Dataset records:
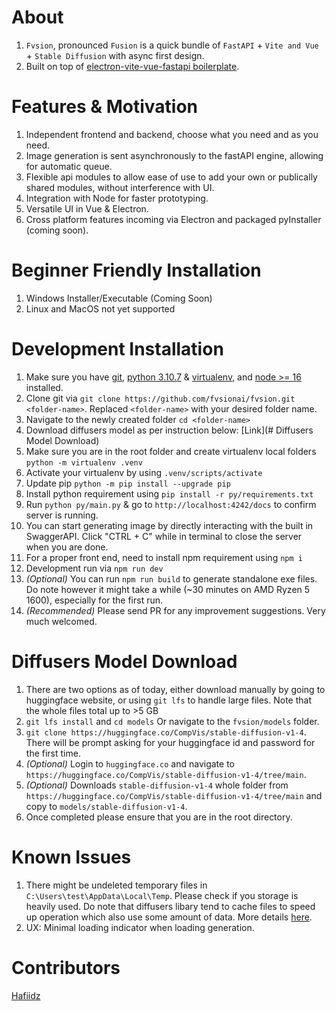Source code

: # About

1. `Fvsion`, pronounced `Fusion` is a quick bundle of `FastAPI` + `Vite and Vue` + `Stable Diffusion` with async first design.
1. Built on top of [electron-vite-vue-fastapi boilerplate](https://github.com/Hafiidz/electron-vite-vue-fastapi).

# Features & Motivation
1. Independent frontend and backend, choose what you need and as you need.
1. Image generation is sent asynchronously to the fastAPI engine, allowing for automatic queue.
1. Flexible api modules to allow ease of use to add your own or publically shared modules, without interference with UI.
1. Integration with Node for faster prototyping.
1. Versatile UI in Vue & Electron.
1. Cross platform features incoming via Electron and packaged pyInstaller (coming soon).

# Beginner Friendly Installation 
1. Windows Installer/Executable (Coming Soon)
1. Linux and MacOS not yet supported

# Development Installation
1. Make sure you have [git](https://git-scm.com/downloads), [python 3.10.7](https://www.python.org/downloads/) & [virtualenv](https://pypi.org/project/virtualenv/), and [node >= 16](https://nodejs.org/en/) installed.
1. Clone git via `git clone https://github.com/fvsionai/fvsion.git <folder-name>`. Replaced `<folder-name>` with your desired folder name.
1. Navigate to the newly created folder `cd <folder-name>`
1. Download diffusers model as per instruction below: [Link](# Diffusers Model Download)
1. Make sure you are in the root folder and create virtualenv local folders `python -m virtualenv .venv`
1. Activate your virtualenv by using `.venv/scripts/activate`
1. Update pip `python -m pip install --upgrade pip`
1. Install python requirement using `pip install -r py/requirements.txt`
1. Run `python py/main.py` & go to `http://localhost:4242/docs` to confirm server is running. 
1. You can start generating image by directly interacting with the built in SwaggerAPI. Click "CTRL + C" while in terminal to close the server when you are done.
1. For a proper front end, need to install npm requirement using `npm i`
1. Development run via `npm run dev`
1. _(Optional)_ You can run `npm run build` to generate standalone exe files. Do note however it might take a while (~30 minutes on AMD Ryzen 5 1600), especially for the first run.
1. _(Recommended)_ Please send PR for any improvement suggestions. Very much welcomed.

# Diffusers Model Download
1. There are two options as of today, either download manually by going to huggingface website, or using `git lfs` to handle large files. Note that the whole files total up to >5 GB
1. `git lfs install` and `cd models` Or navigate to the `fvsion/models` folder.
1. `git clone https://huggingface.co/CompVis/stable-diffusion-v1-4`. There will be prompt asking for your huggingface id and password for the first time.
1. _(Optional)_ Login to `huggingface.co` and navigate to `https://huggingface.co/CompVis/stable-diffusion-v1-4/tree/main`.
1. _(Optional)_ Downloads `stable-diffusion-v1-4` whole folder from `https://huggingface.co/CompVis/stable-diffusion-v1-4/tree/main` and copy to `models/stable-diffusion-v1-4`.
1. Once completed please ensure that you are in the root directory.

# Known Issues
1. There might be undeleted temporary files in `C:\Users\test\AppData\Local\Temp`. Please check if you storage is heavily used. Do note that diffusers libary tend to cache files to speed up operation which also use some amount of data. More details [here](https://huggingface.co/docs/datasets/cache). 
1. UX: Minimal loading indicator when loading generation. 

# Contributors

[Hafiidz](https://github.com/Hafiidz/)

...

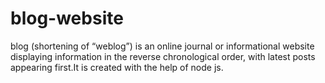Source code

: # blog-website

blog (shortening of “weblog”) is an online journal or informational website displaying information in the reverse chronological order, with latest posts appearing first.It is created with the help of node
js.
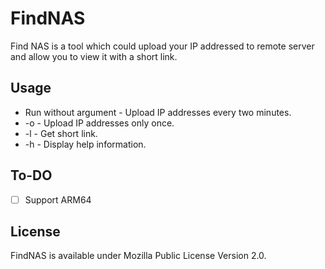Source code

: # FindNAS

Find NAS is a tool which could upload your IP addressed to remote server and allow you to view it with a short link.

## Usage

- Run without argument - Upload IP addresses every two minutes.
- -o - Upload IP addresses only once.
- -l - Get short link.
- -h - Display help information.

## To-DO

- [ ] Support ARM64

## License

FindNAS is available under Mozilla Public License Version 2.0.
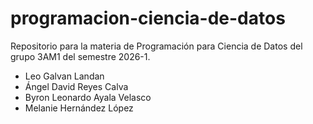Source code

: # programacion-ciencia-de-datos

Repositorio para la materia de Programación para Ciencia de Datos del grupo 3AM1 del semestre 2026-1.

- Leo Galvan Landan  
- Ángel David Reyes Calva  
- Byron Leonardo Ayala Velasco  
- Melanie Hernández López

- _Task goal_: Go through the data above and return each line containing the string "first".

- _Solution to this task_:
1. `Fvsion`, pronounced `Fusion` is a quick bundle of `FastAPI` + `Vite and Vue` + `Stable Diffusion` with async first design.
1. _(Optional)_ You can run `npm run build` to generate standalone exe files. Do note however it might take a while (~30 minutes on AMD Ryzen 5 1600), especially for the first run.
1. `git clone https://huggingface.co/CompVis/stable-diffusion-v1-4`. There will be prompt asking for your huggingface id and password for the first time.
blog (shortening of “weblog”) is an online journal or informational website displaying information in the reverse chronological order, with latest posts appearing first.It is created with the help of node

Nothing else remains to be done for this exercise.